## REQUIRED WORK:
Restate the data word for word. Leave the pictures out.

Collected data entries

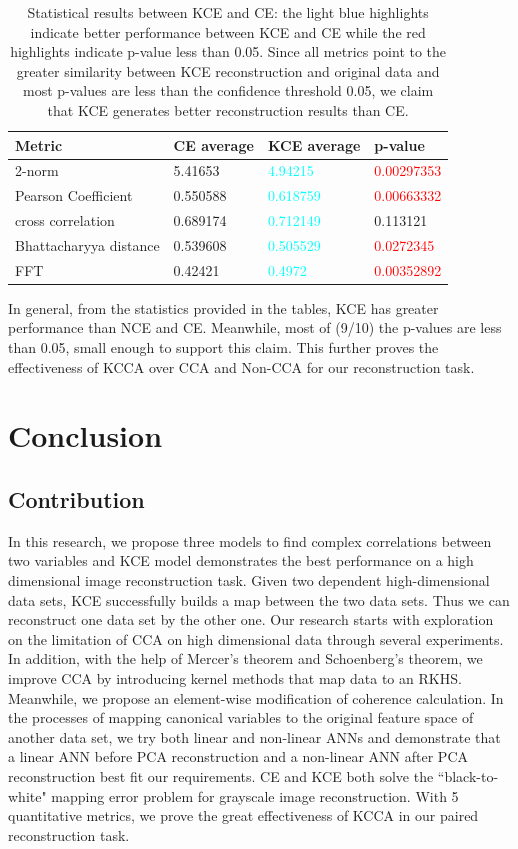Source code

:\documentclass[12pt]{report} %
\begin{document}
\begin{table}[H]
	\centering
	\begin{tabular}{m{5cm}m{3cm}m{3cm}m{3cm}}
		\toprule
		Metric & CE average & KCE average & p-value \\
		\midrule
		2-norm & 5.41653 & \textcolor{cyan}{4.94215} & \textcolor{red}{0.00297353} \\
		Pearson Coefficient & 0.550588 & \textcolor{cyan}{0.618759} & \textcolor{red}{0.00663332} \\
		cross correlation & 0.689174 & \textcolor{cyan}{0.712149} & 0.113121 \\
		Bhattacharyya distance & 0.539608 & \textcolor{cyan}{0.505529} & \textcolor{red}{0.0272345} \\
		FFT & 0.42421 & \textcolor{cyan}{0.4972} & \textcolor{red}{0.00352892} \\
		\bottomrule
	\end{tabular}
	\caption{Statistical results between KCE and CE: the light blue highlights indicate better performance between KCE and CE while the red highlights indicate p-value less than 0.05. Since all metrics point to the greater similarity between KCE reconstruction and original data and most p-values are less than the confidence threshold 0.05, we claim that KCE generates better reconstruction results than CE.}
\end{table}


In general, from the statistics provided in the tables, KCE has greater performance than NCE and CE. Meanwhile, most of (9/10) the p-values are less than 0.05, small enough to support this claim. This further proves the effectiveness of KCCA over CCA and Non-CCA for our reconstruction task. 

\chapter{Conclusion}
\section{Contribution}
In this research, we propose three models to find complex correlations between two variables and KCE model demonstrates the best performance on a high dimensional image reconstruction task. Given two dependent high-dimensional data sets, KCE successfully builds a map between the two data sets. Thus we can reconstruct one data set by the other one. Our research starts with exploration on the limitation of CCA on high dimensional data through several experiments. In addition, with the help of Mercer's theorem and Schoenberg's theorem, we improve CCA by introducing kernel methods that map data to an RKHS. Meanwhile, we propose an element-wise modification of coherence calculation. In the processes of mapping canonical variables to the original feature space of another data set, we try both linear and non-linear ANNs and demonstrate that a linear ANN before PCA reconstruction and a non-linear ANN after PCA reconstruction best fit our requirements. CE and KCE both solve the ``black-to-white" mapping error problem for grayscale image reconstruction. With 5 quantitative metrics, we prove the great effectiveness of KCCA in our paired reconstruction task.
\end{document}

## EXPECTED ANSWER:
Source code

:\documentclass[12pt]{report} %
\begin{document}
\begin{table}[H]
	\centering
	\begin{tabular}{m{5cm}m{3cm}m{3cm}m{3cm}}
		\toprule
		Metric & CE average & KCE average & p-value \\
		\midrule
		2-norm & 5.41653 & \textcolor{cyan}{4.94215} & \textcolor{red}{0.00297353} \\
		Pearson Coefficient & 0.550588 & \textcolor{cyan}{0.618759} & \textcolor{red}{0.00663332} \\
		cross correlation & 0.689174 & \textcolor{cyan}{0.712149} & 0.113121 \\
		Bhattacharyya distance & 0.539608 & \textcolor{cyan}{0.505529} & \textcolor{red}{0.0272345} \\
		FFT & 0.42421 & \textcolor{cyan}{0.4972} & \textcolor{red}{0.00352892} \\
		\bottomrule
	\end{tabular}
	\caption{Statistical results between KCE and CE: the light blue highlights indicate better performance between KCE and CE while the red highlights indicate p-value less than 0.05. Since all metrics point to the greater similarity between KCE reconstruction and original data and most p-values are less than the confidence threshold 0.05, we claim that KCE generates better reconstruction results than CE.}
\end{table}


In general, from the statistics provided in the tables, KCE has greater performance than NCE and CE. Meanwhile, most of (9/10) the p-values are less than 0.05, small enough to support this claim. This further proves the effectiveness of KCCA over CCA and Non-CCA for our reconstruction task. 

\chapter{Conclusion}
\section{Contribution}
In this research, we propose three models to find complex correlations between two variables and KCE model demonstrates the best performance on a high dimensional image reconstruction task. Given two dependent high-dimensional data sets, KCE successfully builds a map between the two data sets. Thus we can reconstruct one data set by the other one. Our research starts with exploration on the limitation of CCA on high dimensional data through several experiments. In addition, with the help of Mercer's theorem and Schoenberg's theorem, we improve CCA by introducing kernel methods that map data to an RKHS. Meanwhile, we propose an element-wise modification of coherence calculation. In the processes of mapping canonical variables to the original feature space of another data set, we try both linear and non-linear ANNs and demonstrate that a linear ANN before PCA reconstruction and a non-linear ANN after PCA reconstruction best fit our requirements. CE and KCE both solve the ``black-to-white" mapping error problem for grayscale image reconstruction. With 5 quantitative metrics, we prove the great effectiveness of KCCA in our paired reconstruction task.
\end{document}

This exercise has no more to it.